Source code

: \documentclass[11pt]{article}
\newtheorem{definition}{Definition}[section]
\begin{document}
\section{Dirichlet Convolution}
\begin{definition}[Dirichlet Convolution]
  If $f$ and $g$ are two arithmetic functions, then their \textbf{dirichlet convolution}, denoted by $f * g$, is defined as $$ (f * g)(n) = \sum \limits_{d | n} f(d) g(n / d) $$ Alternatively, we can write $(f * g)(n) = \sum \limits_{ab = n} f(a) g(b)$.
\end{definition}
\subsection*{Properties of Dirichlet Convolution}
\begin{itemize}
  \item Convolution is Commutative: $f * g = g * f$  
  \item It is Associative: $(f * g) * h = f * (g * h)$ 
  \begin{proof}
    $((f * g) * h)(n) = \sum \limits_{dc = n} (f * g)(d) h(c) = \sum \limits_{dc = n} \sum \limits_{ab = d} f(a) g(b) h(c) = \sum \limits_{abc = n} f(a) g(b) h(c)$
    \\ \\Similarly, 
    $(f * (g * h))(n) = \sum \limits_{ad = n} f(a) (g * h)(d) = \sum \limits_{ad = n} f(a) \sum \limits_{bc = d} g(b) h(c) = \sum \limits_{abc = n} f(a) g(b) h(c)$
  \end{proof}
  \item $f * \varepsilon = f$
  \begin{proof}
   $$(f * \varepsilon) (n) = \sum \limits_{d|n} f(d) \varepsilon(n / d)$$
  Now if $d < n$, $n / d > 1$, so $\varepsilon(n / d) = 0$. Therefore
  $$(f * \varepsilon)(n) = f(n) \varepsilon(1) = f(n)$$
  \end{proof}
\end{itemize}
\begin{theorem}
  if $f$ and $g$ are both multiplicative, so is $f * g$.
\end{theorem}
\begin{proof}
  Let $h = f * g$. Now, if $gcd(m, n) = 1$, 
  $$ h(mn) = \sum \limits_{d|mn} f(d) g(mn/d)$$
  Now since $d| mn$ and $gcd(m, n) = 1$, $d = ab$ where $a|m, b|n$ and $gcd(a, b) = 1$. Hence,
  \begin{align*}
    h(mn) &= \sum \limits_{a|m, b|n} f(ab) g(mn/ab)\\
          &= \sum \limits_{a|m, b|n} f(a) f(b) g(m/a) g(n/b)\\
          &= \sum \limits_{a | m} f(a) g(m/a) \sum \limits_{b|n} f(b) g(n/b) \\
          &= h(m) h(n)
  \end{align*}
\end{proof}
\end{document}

☆ ☆ ☆

-- What is expected --
The result is a copy of every line above where the word "varepsilon" shows up.

-- Task solution --
  \item $f * \varepsilon = f$
   $$(f * \varepsilon) (n) = \sum \limits_{d|n} f(d) \varepsilon(n / d)$$
  Now if $d < n$, $n / d > 1$, so $\varepsilon(n / d) = 0$. Therefore
  $$(f * \varepsilon)(n) = f(n) \varepsilon(1) = f(n)$$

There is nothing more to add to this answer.